Kitching, turning 28 this month, was recently appointed Chief Greyhound Stipendary Steward with the Queensland Racing Integrity Commission (QRIC).

"I'm very excited to be handed the opportunity,'' Kitching said.

"Having been involved in the industry for almost two decades, I've always had a keen interest in racing and sport and am looking forward to the future.''

The former Ipswich Grammar School student was chosen to enforce the Rules of Racing.

He's responsible for managing Queensland greyhound racing stewarding operations, maintaining the highest levels of integrity and industry credibility to ensure race day operations are effective.

This includes ensuring the highest policy and regulatory standards are fulfilled and meeting the expectations of the public, racing industry and stakeholders.

Kitching officiates at race meetings, managing and resolving all race meeting issues that arise.

He also manages race day, trial and track work swabbing, audit and testing activities.

The QRIC was established in July 2016 following the 2015 MacSporran Commission of Inquiry into the greyhound industry following revelations of animal cruelty in an ABC Four Corners program.

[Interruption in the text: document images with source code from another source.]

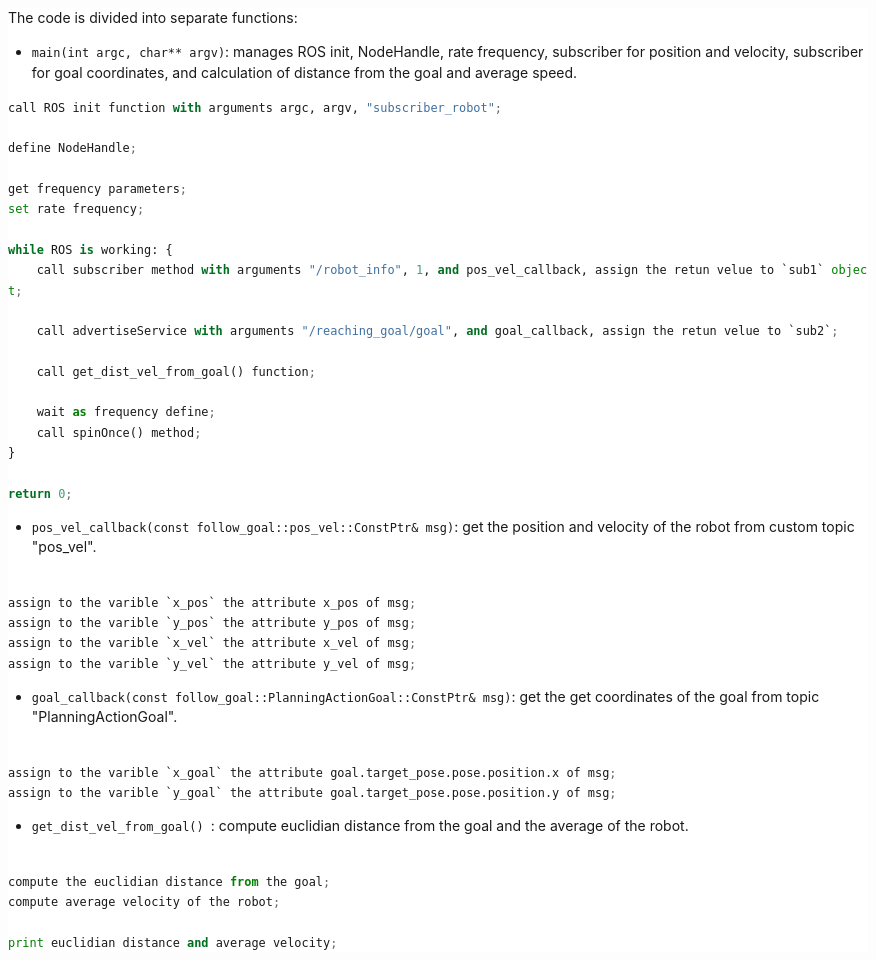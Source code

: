 The code is divided into separate functions:

* `main(int argc, char** argv)`: manages ROS init, NodeHandle, rate frequency, subscriber for position and velocity, subscriber for goal coordinates, and calculation of distance from the goal and average speed.

```python
call ROS init function with arguments argc, argv, "subscriber_robot";

define NodeHandle;

get frequency parameters;
set rate frequency;

while ROS is working: {
    call subscriber method with arguments "/robot_info", 1, and pos_vel_callback, assign the retun velue to `sub1` object;

    call advertiseService with arguments "/reaching_goal/goal", and goal_callback, assign the retun velue to `sub2`;

    call get_dist_vel_from_goal() function;

    wait as frequency define;
    call spinOnce() method;
}

return 0;
```

* `pos_vel_callback(const follow_goal::pos_vel::ConstPtr& msg)`: get the position and velocity of the robot from custom topic "pos_vel".

```python

assign to the varible `x_pos` the attribute x_pos of msg;
assign to the varible `y_pos` the attribute y_pos of msg;
assign to the varible `x_vel` the attribute x_vel of msg;
assign to the varible `y_vel` the attribute y_vel of msg;

```

* `goal_callback(const follow_goal::PlanningActionGoal::ConstPtr& msg)`: get the get coordinates of the goal from topic "PlanningActionGoal".

```python

assign to the varible `x_goal` the attribute goal.target_pose.pose.position.x of msg;
assign to the varible `y_goal` the attribute goal.target_pose.pose.position.y of msg;

```

* `get_dist_vel_from_goal() `: compute euclidian distance from the goal and the average of the robot.

```python

compute the euclidian distance from the goal;
compute average velocity of the robot;

print euclidian distance and average velocity;

```
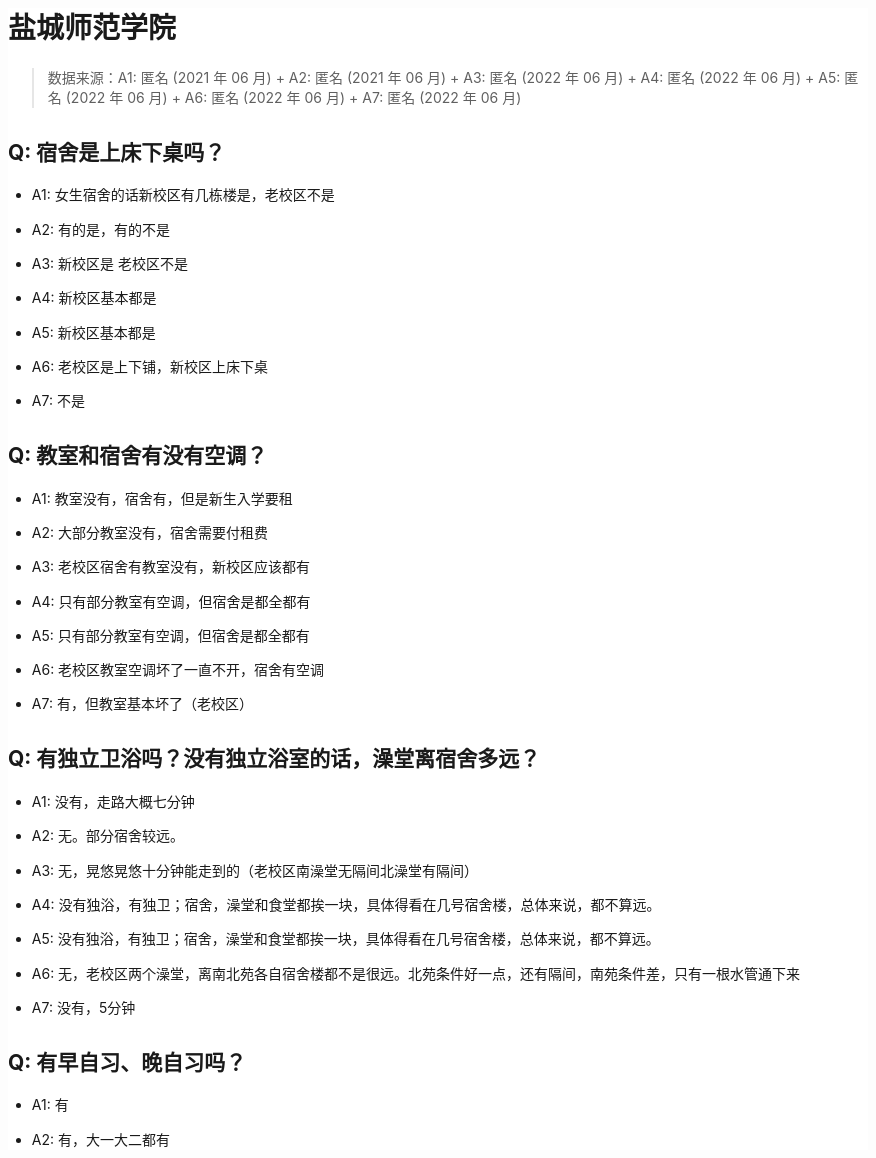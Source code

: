# 盐城师范学院

> 数据来源：A1: 匿名 (2021 年 06 月) + A2: 匿名 (2021 年 06 月) + A3: 匿名 (2022 年 06 月) + A4: 匿名 (2022 年 06 月) + A5: 匿名 (2022 年 06 月) + A6: 匿名 (2022 年 06 月) + A7: 匿名 (2022 年 06 月)

## Q: 宿舍是上床下桌吗？

- A1: 女生宿舍的话新校区有几栋楼是，老校区不是

- A2: 有的是，有的不是

- A3: 新校区是 老校区不是

- A4: 新校区基本都是

- A5: 新校区基本都是

- A6: 老校区是上下铺，新校区上床下桌

- A7: 不是

## Q: 教室和宿舍有没有空调？

- A1: 教室没有，宿舍有，但是新生入学要租

- A2: 大部分教室没有，宿舍需要付租费

- A3: 老校区宿舍有教室没有，新校区应该都有

- A4: 只有部分教室有空调，但宿舍是都全都有

- A5: 只有部分教室有空调，但宿舍是都全都有

- A6: 老校区教室空调坏了一直不开，宿舍有空调

- A7: 有，但教室基本坏了（老校区）

## Q: 有独立卫浴吗？没有独立浴室的话，澡堂离宿舍多远？

- A1: 没有，走路大概七分钟

- A2: 无。部分宿舍较远。

- A3: 无，晃悠晃悠十分钟能走到的（老校区南澡堂无隔间北澡堂有隔间）

- A4: 没有独浴，有独卫；宿舍，澡堂和食堂都挨一块，具体得看在几号宿舍楼，总体来说，都不算远。

- A5: 没有独浴，有独卫；宿舍，澡堂和食堂都挨一块，具体得看在几号宿舍楼，总体来说，都不算远。

- A6: 无，老校区两个澡堂，离南北苑各自宿舍楼都不是很远。北苑条件好一点，还有隔间，南苑条件差，只有一根水管通下来

- A7: 没有，5分钟

## Q: 有早自习、晚自习吗？

- A1: 有

- A2: 有，大一大二都有
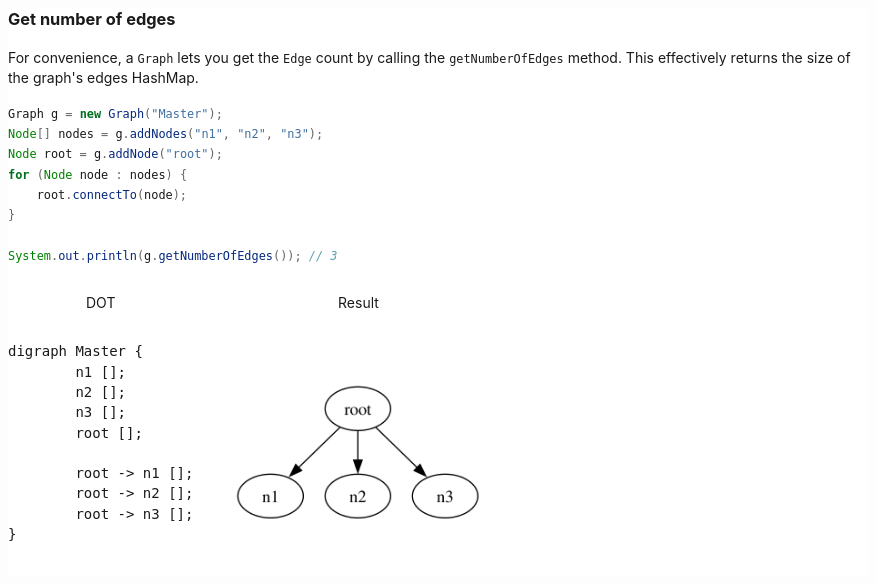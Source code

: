 ### Get number of edges

For convenience, a `Graph` lets you get the `Edge` count by calling the `getNumberOfEdges` method. This effectively returns the size of the graph's edges HashMap.

```java
Graph g = new Graph("Master");
Node[] nodes = g.addNodes("n1", "n2", "n3");
Node root = g.addNode("root");
for (Node node : nodes) {
    root.connectTo(node);
}

System.out.println(g.getNumberOfEdges()); // 3
```

<div style="display: flex; flex-direction: row">
    <div
    style="
        display: flex;
        flex-direction: column;
        align-items: center;
        margin-right: 20px;
    "
    >
    <p>DOT</p>
<pre>
digraph Master {
        n1 [];
        n2 [];
        n3 [];
        root [];<br>
        root -> n1 [];
        root -> n2 [];
        root -> n3 [];
}
</pre>
    </div>
    <div
        style="
            display: flex;
            flex-direction: column;
            align-items: center;
            margin-left: 20px;
        "
        >
    <p>Result</p>
    <img src="./assets/graphs/getNumberOfEdges.svg" style="height: 250px; width: 250px;" />
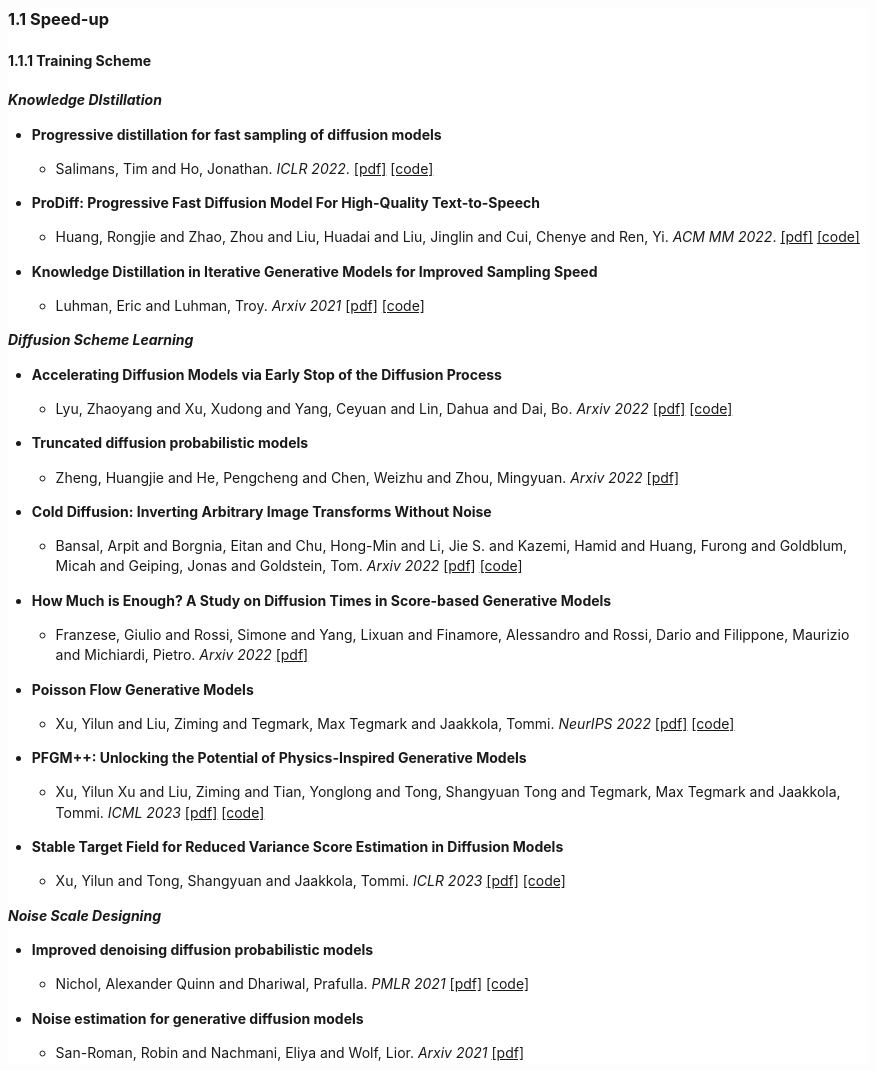 ### 1.1 Speed-up
#### 1.1.1 Training Scheme

***Knowledge DIstillation***
 - **Progressive distillation for fast sampling of diffusion models**
    - Salimans, Tim and Ho, Jonathan. *ICLR 2022*. [[pdf]](https://arxiv.org/abs/2202.00512) [[code]](https://github.com/google-research/google-research/tree/master/diffusion_distillation) <!-- TODO: Update version -->

 - **ProDiff: Progressive Fast Diffusion Model For High-Quality Text-to-Speech**
    - Huang, Rongjie and Zhao, Zhou and Liu, Huadai and Liu, Jinglin and Cui, Chenye and Ren, Yi. *ACM MM 2022*. [[pdf]](https://arxiv.org/abs/2207.06389) [[code]](https://github.com/Rongjiehuang/ProDiff) <!-- TODO: Update version -->

 - **Knowledge Distillation in Iterative Generative Models for Improved Sampling Speed**
    - Luhman, Eric and Luhman, Troy. *Arxiv 2021* [[pdf]](https://arxiv.org/abs/2101.02388) [[code]](https://github.com/tcl9876/Denoising_Student) <!-- TODO: Cite in text -->


***Diffusion Scheme Learning***
 - **Accelerating Diffusion Models via Early Stop of the Diffusion Process**
    - Lyu, Zhaoyang and Xu, Xudong and Yang, Ceyuan and Lin, Dahua and Dai, Bo. *Arxiv 2022* [[pdf]](https://arxiv.org/abs/2205.12524) [[code]](https://github.com/zhaoyanglyu/early_stopped_ddpm)
 
 - **Truncated diffusion probabilistic models**
    - Zheng, Huangjie and He, Pengcheng and Chen, Weizhu and Zhou, Mingyuan. *Arxiv 2022* [[pdf]](https://arxiv.org/abs/2202.09671)

 - **Cold Diffusion: Inverting Arbitrary Image Transforms Without Noise**
    - Bansal, Arpit and Borgnia, Eitan and Chu, Hong-Min and Li, Jie S. and Kazemi, Hamid and Huang, Furong and Goldblum, Micah and Geiping, Jonas and Goldstein, Tom. *Arxiv 2022* [[pdf]](https://arxiv.org/abs/2208.09392) [[code]](https://github.com/arpitbansal297/cold-diffusion-models)

 - **How Much is Enough? A Study on Diffusion Times in Score-based Generative Models**
    - Franzese, Giulio and Rossi, Simone and Yang, Lixuan and Finamore, Alessandro and Rossi, Dario and Filippone, Maurizio and Michiardi, Pietro. *Arxiv 2022* [[pdf]](https://arxiv.org/abs/2206.05173)

 - **Poisson Flow Generative Models**
   - Xu, Yilun and Liu, Ziming and Tegmark, Max Tegmark and Jaakkola, Tommi. *NeurIPS 2022* [[pdf]](https://arxiv.org/abs/2209.11178) [[code]](https://github.com/Newbeeer/Poisson_flow)

 - **PFGM++: Unlocking the Potential of Physics-Inspired Generative Models**
   - Xu, Yilun Xu and Liu, Ziming and Tian, Yonglong and Tong, Shangyuan Tong and Tegmark, Max Tegmark and Jaakkola, Tommi. *ICML 2023* [[pdf]](https://arxiv.org/abs/2302.04265) [[code]](https://github.com/Newbeeer/pfgmpp)

 - **Stable Target Field for Reduced Variance Score Estimation in Diffusion Models**
   - Xu, Yilun and Tong, Shangyuan and Jaakkola, Tommi. *ICLR 2023* [[pdf]](https://arxiv.org/abs/2302.00670) [[code]](https://github.com/Newbeeer/stf)
 
***Noise Scale Designing***
 - **Improved denoising diffusion probabilistic models**
    - Nichol, Alexander Quinn and Dhariwal, Prafulla. *PMLR 2021* [[pdf]](https://arxiv.org/abs/2102.09672) [[code]](https://github.com/openai/improved-diffusion)

 - **Noise estimation for generative diffusion models**
    - San-Roman, Robin and Nachmani, Eliya and Wolf, Lior. *Arxiv 2021* [[pdf]](https://arxiv.org/abs/2104.02600)
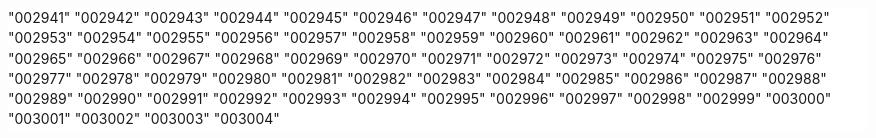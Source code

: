 "002941"
"002942"
"002943"
"002944"
"002945"
"002946"
"002947"
"002948"
"002949"
"002950"
"002951"
"002952"
"002953"
"002954"
"002955"
"002956"
"002957"
"002958"
"002959"
"002960"
"002961"
"002962"
"002963"
"002964"
"002965"
"002966"
"002967"
"002968"
"002969"
"002970"
"002971"
"002972"
"002973"
"002974"
"002975"
"002976"
"002977"
"002978"
"002979"
"002980"
"002981"
"002982"
"002983"
"002984"
"002985"
"002986"
"002987"
"002988"
"002989"
"002990"
"002991"
"002992"
"002993"
"002994"
"002995"
"002996"
"002997"
"002998"
"002999"
"003000"
"003001"
"003002"
"003003"
"003004"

As a result, the integrity functions from all three codes of racing were separated from the commercial aspects of racing.

The QRIC was set up to independently regulate the three codes of racing to ensure a level playing field for all racing participants and the betting public.

QRIC Commissioner Ross Barnett said Kitching was the youngest person in the role of chief greyhound steward since the QRIC began.

He said having talented young people like Kitching on the Commission was advantageous for the future.

"While Alex's age was not a contributing factor in his appointment to his new role, it is encouraging that younger people have an interest in becoming involved in the greyhound racing industry,'' he said.

"In this world of new technology, young people bring new ideas to the industry as we move to improve and upgrade the way we run the industry, including licensing and registration of participants.

"QRIC is moving towards licensing our participants online, something that is second nature to our young participants.''

Among the Commission's valuable role is ensuring the welfare of all racing animals, including safeguards, administrative and best practice duties.

Commissioner Barnett said Kitching's appointment was part of a competitive process.

"Alex has an excellent knowledge and great passion for the greyhound industry,'' he said.

"It's this passion to ensure the integrity of the industry that made him the best candidate to take the industry forward.''

Commissioner Barnett was confident Kitching would bring important qualities to the racing industry.

"Alex has a family history in racing, and his interest and passion for the industry is ingrained,'' he said.

"He has a real passion to ensure the industry is run with integrity with animal welfare the highest priority.''

Kitching's initial appointment is to look after greyhound racing.

"Alex will be mainly focussed on the greyhound industry at this stage,'' Commissioner Barnett said.

"However other stewards work across all codes of racing to broaden their integrity knowledge of the racing industry.''

QRIC has a chief steward for each code. Kitching joins Allan Reardon (Chief Stipendiary Steward for Thoroughbred Racing) and David Farquharson (Chief Steward for Harness Racing) in Queensland.

Barnett, APM, was appointed as Queensland's first Racing Integrity Commissioner on May 1, 2016, for three years.

He is a former Deputy Commissioner of the Queensland Police Service who worked for nearly 40 years as one of the state's most distinguished officers.

The Commissioner has experience working in major crime and drug squads and has served in a number of senior investigative roles at the National Crime Authority, the Australian Crime Commission and the Queensland Crime Commission.

He has served as Deputy Commissioner for Specialist Operations and was the Police Commander for the G20 Leaders' Summit in 2014.

Commissioner Barnett was asked what advice he had given Kitching to help further his career.

"To ensure that the role of the steward to maintain the integrity of the industry and ensure healthy relationships with industry participants, because there will be times the he must reprimand participants therefore he can't be compromised,'' he said.